The National Audit Office has begun reviewing aspects of the £2.3 billion NHS National Programme for IT (NPfIT) after having been contacted by a number of correspondents raising issues of concern.


A spokesperson for the NAO told E-Health Insider confirmed that the NAO has already established contact with the national programme and that high-level face-to-face meetings would follow soon. “We have already started speaking to the people running the project.”


They added: “The people we are talking to in the National programme are the people running the programme; it won’t be an intern who has been there three months.”


In a statement issued to E-Health insider, the NPfIT commented: "The NAO routinely explores areas to improve its understanding and knowledge of issues pertaining to the activities of Government departments or agencies.


“The National Programme for IT has been happy to work with the NAO to help increase its understanding of the National Programme and assist with their work.
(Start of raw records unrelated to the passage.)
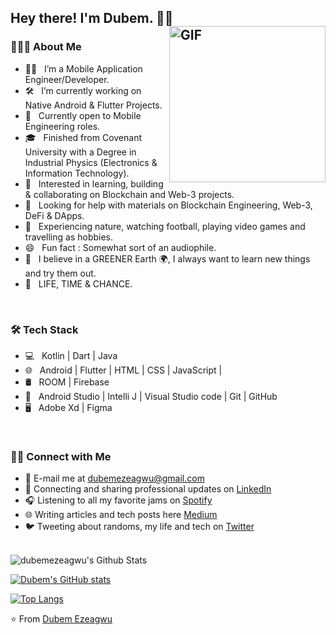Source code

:<h2> Hey there! I'm Dubem. 👋🏽 &nbsp;
<img align="right" alt="GIF" src="https://media.giphy.com/media/zOvBKUUEERdNm/giphy.gif" width="250"/>

<h3> 👨🏻‍💻 About Me </h3>

- 👨🏽 &nbsp; I’m a Mobile Application Engineer/Developer.
- 🛠 &nbsp; I’m currently working on Native Android & Flutter Projects.
- 💼 &nbsp; Currently open to Mobile Engineering roles.
- 🎓 &nbsp; Finished from Covenant University with a Degree in Industrial Physics (Electronics & Information Technology).
- 🌱 &nbsp; Interested in learning, building & collaborating on Blockchain and Web-3 projects.
- 🥪 &nbsp; Looking for help with materials on Blockchain Engineering, Web-3, DeFi & DApps.
- 🎾 &nbsp; Experiencing nature, watching football, playing video games and travelling as hobbies.
- 😄 &nbsp; Fun fact : Somewhat sort of an audiophile. 
- 💬 &nbsp; I believe in a GREENER Earth 🌍, I always want to learn new things and try them out.
- 🔮 &nbsp; LIFE, TIME & CHANCE. 
  
<br>

<h3>🛠 Tech Stack</h3>

- 💻 &nbsp; Kotlin | Dart | Java  
- 🌐 &nbsp; Android | Flutter | HTML | CSS | JavaScript |
- 🛢 &nbsp; ROOM | Firebase
- 🔧 &nbsp; Android Studio | Intelli J | Visual Studio code | Git | GitHub
- 🖥 &nbsp; Adobe Xd | Figma 

<br>
  
<h3> 🤝🏻 Connect with Me </h3>

- 📧 E-mail me at <a href="mailto:dubemezeagwu@gmail.com">dubemezeagwu@gmail.com</a>
- 💼 Connecting and sharing professional updates on <a href="https://www.linkedin.com/in/chukwudubem-ezeagwu-991525177/">LinkedIn</a>
- 🎧 Listening to all my favorite jams on <a href="https://open.spotify.com/user/chuksie_ovo?si=35b0ba71d7fb4675">Spotify</a>
- 🌐 Writing articles and tech posts here <a href="https://medium.com/@chuksieovo">Medium</a>
- 🐦 Tweeting about randoms, my life and tech on <a href="https://twitter.com/wysdubem/">Twitter</a>
  
<br>

<img align="center" src="https://github-readme-stats.vercel.app/api?username=dubemezeagwu&include_all=true&count_private=true&show_icons=true&line_height=20&title_color=7A7ADB&icon_color=2234AE&text_color=D3D3D3&bg_color=0,000000,130F40" alt="dubemezeagwu's Github Stats">

</br>

[![Dubem's GitHub stats](https://github-readme-stats.vercel.app/api?username=dubemezeagwu)](https://github.com/dubemezeagwu/github-readme-stats&count_private=true)

[![Top Langs](https://github-readme-stats.vercel.app/api/top-langs/?username=dubemezeagwu&layout=compact&text_color=daf7dc&bg_color=151515)](https://github.com/dubemezeagwu/github-readme-stats)



⭐️ From [Dubem Ezeagwu](https://github.com/dubemezeagwu)

<!--
**dubemezeagwu/dubemezeagwu** is a ✨ _special_ ✨ repository because its `README.md` (this file) appears on your GitHub profile.

Here are some ideas to get you started:

- 🔭 I’m currently working on ...
- 🌱 I’m currently learning ...
- 👯 I’m looking to collaborate on ...
- 🤔 I’m looking for help with ...
- 💬 Ask me about ...
- 📫 How to reach me: ...
- 😄 Pronouns: ...
- ⚡ Fun fact: ...
-->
At this stage, the NAO is not gathering information for a full-scale value-for-money report that would go to Parliament."


The spokesperson stressed that such contact “was quite normal”, but said that details could not be given at this stage, about either the correspondence received, or the correspondents from whom it was sent. “It’s a rule we have to protect whistleblowers.”
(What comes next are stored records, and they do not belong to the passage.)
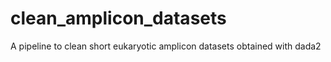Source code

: # clean_amplicon_datasets
A pipeline to clean short eukaryotic amplicon datasets obtained with dada2
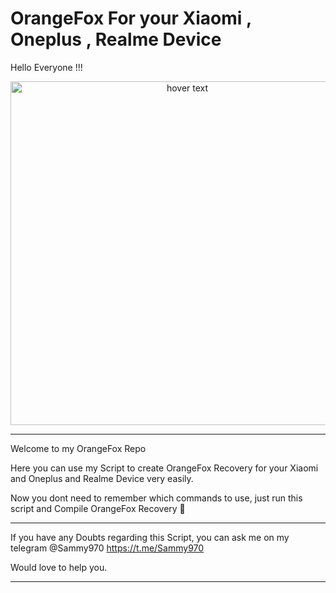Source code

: # OrangeFox For your Xiaomi , Oneplus , Realme Device

Hello Everyone !!!

<p align="center">
  <img src="https://pbs.twimg.com/media/EYtmbB5XgAQG3Wr.jpg" width="550" title="hover text">

_______________________________________
Welcome to my OrangeFox Repo 

Here you can use my Script to create OrangeFox Recovery for your Xiaomi and Oneplus and Realme Device very easily.

Now you dont need to remember which commands to use, just run this script and Compile OrangeFox Recovery 🦊
_______________________________________

If you have any Doubts regarding this Script, you can ask me on my telegram @Sammy970 https://t.me/Sammy970

Would love to help you.

_______________________________________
News of the NAO’s involvement in reviewing the national programme was first reported in Computer Weekly this week, in a report which stated that the NAO would examine arrangements for managing high-level risks on the NPfIT and arrangements for gaining the local commitment of clinicians.
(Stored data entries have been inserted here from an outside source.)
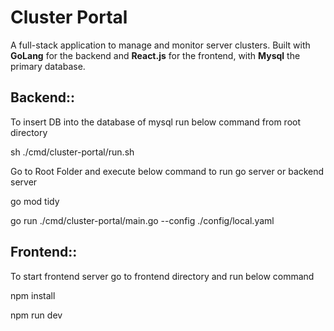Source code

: # Cluster Portal

A full-stack application to manage and monitor server clusters. Built with **GoLang** for the backend and **React.js** for the frontend, with **Mysql** the primary database.

## Backend::

To insert DB into the database of mysql run below command from root directory

sh ./cmd/cluster-portal/run.sh


Go to Root Folder and execute below command to run go server or backend server

go mod tidy

go run ./cmd/cluster-portal/main.go --config ./config/local.yaml


## Frontend::

To start frontend server go to frontend directory and run below command

npm install

npm run dev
The report went on to say that the NAO planned to examine the "robustness of the business case" and funding requirements.


However, the NAO spokesperson contacted by E-Health Insider stressed: “What we are not doing at this stage is conducting a full Value for Money investigation.” In the eventuality that any review did lead to a full VFM investigation it could threaten the extremely tight procurement timetable.


All VFM investigations by the NAO are presented to the powerful Commons Public Accounts Committee, who would usually hold a hearing and call leading civil servants from the government department concerned. “Their recommendations and findings have to be answered point by point,” said the NAO spokesperson.


The most recent NAO investigation of a large public sector IT project that led to the publication of a VFM report was the highly critical January 2002 report into the Libra IT systems for magistrates courts.


Currently the five-stage Government Gateway Review process, run by the Treasury’s Office of Government Commerce (OGC), provides the main mechanism for external scrutiny of the NPfIT and its constituent parts. In a written statement the NPfIT reaffirmed that “All elements of the National Programme for IT are subject to OGC Gateway reviews…”


The most critical stage of the Gateway Review process facing the NPfIT is Gateway 3 where the actual investment decision is made, which then enables contract award and subsequent implementation.


To date Integrated Care Records Service (ICRS), e-booking and the N3 replacement of NHSnet programmes have all completed OGC Gateway two; while the NHSmail programme has completed OGC Gateway four. “The electronic transfer of prescriptions and primary care programmes will shortly have their first Gateway reviews,” stated the NPfIT.